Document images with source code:
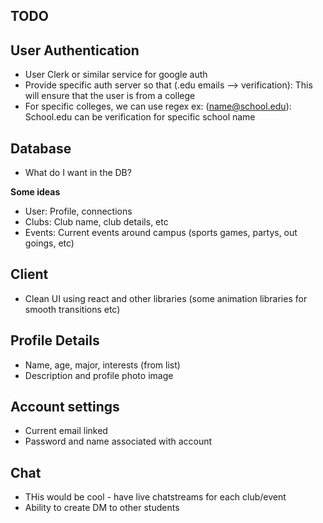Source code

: ## TODO

## User Authentication
- User Clerk or similar service for google auth 
- Provide specific auth server so that (.edu emails --> verification): This will ensure that the user is from a college
- For specific colleges, we can use regex ex: (name@school.edu): School.edu can be verification for specific school name

## Database 
- What do I want in the DB? 

**Some ideas**
- User: Profile, connections
- Clubs: Club name, club details, etc
- Events: Current events around campus (sports games, partys, out goings, etc)

## Client
- Clean UI using react and other libraries (some animation libraries for smooth transitions etc)

## Profile Details
- Name, age, major, interests (from list)
- Description and profile photo image

## Account settings
- Current email linked 
- Password and name associated with account

## Chat
- THis would be cool - have live chatstreams for each club/event
- Ability to create DM to other students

* **Task goal**: Each line from the first line of the entries through the line containing "## Database" should be duplicated word for word, and nothing more; the pictures stay out.

* **Answer section**:
Source code

: ## TODO

## User Authentication
- User Clerk or similar service for google auth 
- Provide specific auth server so that (.edu emails --> verification): This will ensure that the user is from a college
- For specific colleges, we can use regex ex: (name@school.edu): School.edu can be verification for specific school name

## Database 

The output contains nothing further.